A Single kiss he gave me since the day we met
How tenderly he sent this kiss,
Deep hearted, pure, and scented still with love.
A perfect love.

I knew the language of that kiss,
"I love you" so it seemed to say,
"Forever here I'll be".
A perfect love.

Now he's gone, that only kiss
My only mem'ry of him.
"Forever here my love will stay,"
A perfect love.

from the heart...
Me - June 6, 1990

Thursday, August 2, 2007

The Voice

It was a warm day in January with just enough of a nip in the air to make a true California winter day. The Sunday worship left me feeling hopefull but alone. More than anything I just wanted to be alone no one to talk to; no one to bother me; no one to attempt to pull me out of my dreariness. What better place to o that the lake, my lake.

Quickly I changed from my heels and a skirt to my white jeans and black sweatshirt. The memories of the last time I wore this same outfit flooded my head, but did I let that deter me? No! I headed straight for the hill with a quick stop at Taco Bell to satisfy my noisy stomach.

A quick flight up the windy hill landed me on a picnic table with my food and my Bible. Not my bulky Bible but, rather, my small children’s Bible. The one that daily reminds me to have the faith of a child. I read knowing not what or why I read. I just read. That’s when I decided to take my walk and that was the start or end or rather both of life as I knew it.

The water was calm and cloudy as only a big city lake water is. But still I walked until I stopped short only to notice the speckles of dust spotting my spotlessly white pants and that is when I first heard the voice. Listen to what it said:

“I created this earth with this in mind. On this day, at this precise minute you would be walking in this spot. That dirt was put here to spot your pants.”

Bewildered I continued on my walk only to stumble on the ugliest weed mass to ever cross my path and again I heard the voice:

“I created those weeds and they are beautiful to me.

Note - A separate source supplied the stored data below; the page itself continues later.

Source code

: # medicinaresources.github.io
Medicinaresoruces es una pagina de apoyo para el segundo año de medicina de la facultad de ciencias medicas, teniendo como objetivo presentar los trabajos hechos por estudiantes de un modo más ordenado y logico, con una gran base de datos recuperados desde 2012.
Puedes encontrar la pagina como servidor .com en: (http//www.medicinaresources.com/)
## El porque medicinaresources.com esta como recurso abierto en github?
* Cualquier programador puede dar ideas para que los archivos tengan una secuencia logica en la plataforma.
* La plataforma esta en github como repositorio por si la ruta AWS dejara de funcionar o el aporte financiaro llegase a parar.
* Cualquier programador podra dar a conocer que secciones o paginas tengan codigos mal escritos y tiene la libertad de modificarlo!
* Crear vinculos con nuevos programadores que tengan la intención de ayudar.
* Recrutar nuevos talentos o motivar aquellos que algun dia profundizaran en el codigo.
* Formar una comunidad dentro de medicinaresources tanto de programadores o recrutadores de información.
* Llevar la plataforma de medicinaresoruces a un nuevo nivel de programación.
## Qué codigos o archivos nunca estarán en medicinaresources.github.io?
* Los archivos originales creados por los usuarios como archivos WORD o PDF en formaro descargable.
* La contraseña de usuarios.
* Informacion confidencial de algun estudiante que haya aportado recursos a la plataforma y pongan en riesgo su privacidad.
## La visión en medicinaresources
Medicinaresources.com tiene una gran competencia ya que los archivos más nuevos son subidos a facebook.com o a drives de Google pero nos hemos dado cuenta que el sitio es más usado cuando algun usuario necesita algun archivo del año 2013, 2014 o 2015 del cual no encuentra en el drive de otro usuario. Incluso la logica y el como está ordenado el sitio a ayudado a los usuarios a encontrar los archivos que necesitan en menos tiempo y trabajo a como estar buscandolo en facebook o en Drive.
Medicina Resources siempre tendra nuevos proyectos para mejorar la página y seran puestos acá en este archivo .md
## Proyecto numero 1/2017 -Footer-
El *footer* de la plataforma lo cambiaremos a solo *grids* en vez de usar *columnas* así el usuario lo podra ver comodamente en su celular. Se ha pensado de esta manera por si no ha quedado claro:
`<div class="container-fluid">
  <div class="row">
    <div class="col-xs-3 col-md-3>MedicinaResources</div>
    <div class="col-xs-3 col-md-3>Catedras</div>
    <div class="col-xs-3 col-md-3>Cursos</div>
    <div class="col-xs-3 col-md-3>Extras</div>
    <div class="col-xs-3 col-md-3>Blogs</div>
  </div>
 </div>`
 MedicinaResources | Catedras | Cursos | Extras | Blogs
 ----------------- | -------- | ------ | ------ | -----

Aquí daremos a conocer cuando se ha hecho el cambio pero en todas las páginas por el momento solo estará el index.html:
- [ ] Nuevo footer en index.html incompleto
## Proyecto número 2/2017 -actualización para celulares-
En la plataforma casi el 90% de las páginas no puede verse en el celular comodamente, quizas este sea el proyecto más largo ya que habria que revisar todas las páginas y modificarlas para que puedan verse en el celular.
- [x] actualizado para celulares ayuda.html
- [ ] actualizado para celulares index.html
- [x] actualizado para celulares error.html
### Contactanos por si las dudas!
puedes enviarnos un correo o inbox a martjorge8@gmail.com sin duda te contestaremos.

Daily I look at them and ponder their beauty.”

Continuing on I came up short when I saw two beautiful perfect ducks floating dead in the lake.

“I cried when they died.”

Was the voice I quickly heard.

Quickly I continued. Why was he bothering me? Why wouldn’t he let me wallow in my sorrows? Why couldn’t I just be alone? That’s when I came to the dock. Just a short platform rickety as it was the only thing that would keep me out of the murky unknown – if I chose to try it. Accept the challenge I did with deathly white knuckles grasping the railing I proceeded down the short strip. Standing on the edge I suddenly felt my grip loosen from it’s hold on the bar and peacefully I heard:

“Don’t worry, I’ve god you. I will always take care of you.”

With that I walked, or rather floated back to my car with the knowledge that He loves me. Never will I be alone. How can I worry when I will always have a promise like that? No matter the pain or the hardship my heart will endure I always will have my one true love. Nothing can or will ever take that from me.

If God is for you, who can be against you?

For the love of God, have the faith of a child. Pure, innocent, and sweet. A love that knows no pain. A love that will always endure. A love that no matter what will always forgive and embrace.

from the Heart...

Sunday, July 29, 2007

Locker

I am rectangular and cold, I have no preference.
Whenever I open I intake whatever I receive.
Just as it is, untouched by warmth and love.
I am not picky, only waiting -
The mouth of a little god - ongoing.
Most of the time I sit alone in my little place.
It is so small, it is alone. I have sat here for so long.
I think it is part of my body. But it differs,
Books and light make us different over and over.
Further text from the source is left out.